Por Juan Manuel De Prada |
Así, por ejemplo, de una persona investida de autoridad no decimos que sea una persona ‘autorizada’,
sino ‘autoritaria’, que es tanto como decir que es impositiva, despótica, incluso arbitraria en el ejercicio de su autoridad. Cualquiera que trate hoy de reivindicar la genuina ‘autoridad’ del
maestro se convierte automáticamente en sospechoso de profesar nostalgias fascistoides.
Auctoritas, en latín, es una palabra derivada del supino del verbo augere, que significa ‘acrecentar’, ‘hacer crecer’. Una persona dotada de autoridad –esto es, una persona autorizada– es aquella que nos hace crecer,
que es capaz de revelarnos la realidad, ensanchando nuestra experiencia vital y los límites de nuestro conocimiento. No existe educación posible sin experiencia de autoridad: el maestro despierta en el discípulo
un estímulo que lo ayuda a crecer, provoca en él una conciencia de sus limitaciones y lo acicatea en la búsqueda del conocimiento.
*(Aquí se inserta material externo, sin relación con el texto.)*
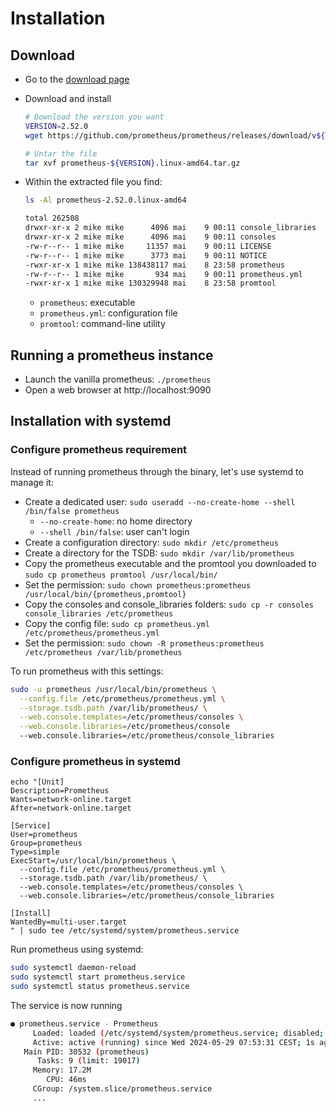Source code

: 
# Installation
## Download

* Go to the [download page](https://prometheus.io/download/)

* Download and install
    ```bash
    # Download the version you want
    VERSION=2.52.0
    wget https://github.com/prometheus/prometheus/releases/download/v${VERSION}/prometheus-${VERSION}.linux-amd64.tar.gz

    # Untar the file
    tar xvf prometheus-${VERSION}.linux-amd64.tar.gz
    ```

* Within the extracted file you find:
    ```bash
    ls -Al prometheus-2.52.0.linux-amd64

    total 262508
    drwxr-xr-x 2 mike mike      4096 mai    9 00:11 console_libraries
    drwxr-xr-x 2 mike mike      4096 mai    9 00:11 consoles
    -rw-r--r-- 1 mike mike     11357 mai    9 00:11 LICENSE
    -rw-r--r-- 1 mike mike      3773 mai    9 00:11 NOTICE
    -rwxr-xr-x 1 mike mike 138438117 mai    8 23:58 prometheus
    -rw-r--r-- 1 mike mike       934 mai    9 00:11 prometheus.yml
    -rwxr-xr-x 1 mike mike 130329948 mai    8 23:58 promtool
    ```
    * `prometheus`: executable
    * `prometheus.yml`: configuration file
    * `promtool`: command-line utility

## Running a prometheus instance

* Launch the vanilla prometheus: `./prometheus`
* Open a web browser at http://localhost:9090

## Installation with systemd
### Configure prometheus requirement

Instead of running prometheus through the binary, let's use systemd to manage it:
* Create a dedicated user: `sudo useradd --no-create-home --shell /bin/false prometheus`
  * `--no-create-home`: no home directory
  * `--shell /bin/false`: user can't login
* Create a configuration directory: `sudo mkdir /etc/prometheus`
* Create a directory for the TSDB: `sudo mkdir /var/lib/prometheus`
* Copy the prometheus executable and the promtool you downloaded to `sudo cp prometheus promtool /usr/local/bin/`
* Set the permission: `sudo chown prometheus:prometheus /usr/local/bin/{prometheus,promtool}`
* Copy the consoles and console_libraries folders: `sudo cp -r consoles console_libraries /etc/prometheus`
* Copy the config file: `sudo cp prometheus.yml /etc/prometheus/prometheus.yml`
* Set the permission: `sudo chown -R prometheus:prometheus /etc/prometheus /var/lib/prometheus`

To run prometheus with this settings:
```bash
sudo -u prometheus /usr/local/bin/prometheus \
  --config.file /etc/prometheus/prometheus.yml \
  --storage.tsdb.path /var/lib/prometheus/ \
  --web.console.templates=/etc/prometheus/consoles \
  --web.console.libraries=/etc/prometheus/console
  --web.console.libraries=/etc/prometheus/console_libraries
```

### Configure prometheus in systemd

```
echo "[Unit]
Description=Prometheus
Wants=network-online.target
After=network-online.target

[Service]
User=prometheus
Group=prometheus
Type=simple
ExecStart=/usr/local/bin/prometheus \
  --config.file /etc/prometheus/prometheus.yml \
  --storage.tsdb.path /var/lib/prometheus/ \
  --web.console.templates=/etc/prometheus/consoles \
  --web.console.libraries=/etc/prometheus/console_libraries

[Install]
WantedBy=multi-user.target
" | sudo tee /etc/systemd/system/prometheus.service
```

Run prometheus using systemd:
```bash
sudo systemctl daemon-reload 
sudo systemctl start prometheus.service
sudo systemctl status prometheus.service
```
The service is now running
```bash
● prometheus.service - Prometheus
     Loaded: loaded (/etc/systemd/system/prometheus.service; disabled; vendor preset: enabled)
     Active: active (running) since Wed 2024-05-29 07:53:31 CEST; 1s ago
   Main PID: 30532 (prometheus)
      Tasks: 9 (limit: 19017)
     Memory: 17.2M
        CPU: 46ms
     CGroup: /system.slice/prometheus.service
     ...
```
Naturalmente, para que ese estímulo se produzca, el maestro debe
ser una persona que provoque en el discípulo admiración y respeto, una persona que el discípulo reconozca como digna de emulación.
No existe un oficio tan enaltecedor como el de maestro. Y, sin embargo, es frecuente hallar entre los maestros a muchas personas desalentadas, consumidas por un sentimiento de esterilidad.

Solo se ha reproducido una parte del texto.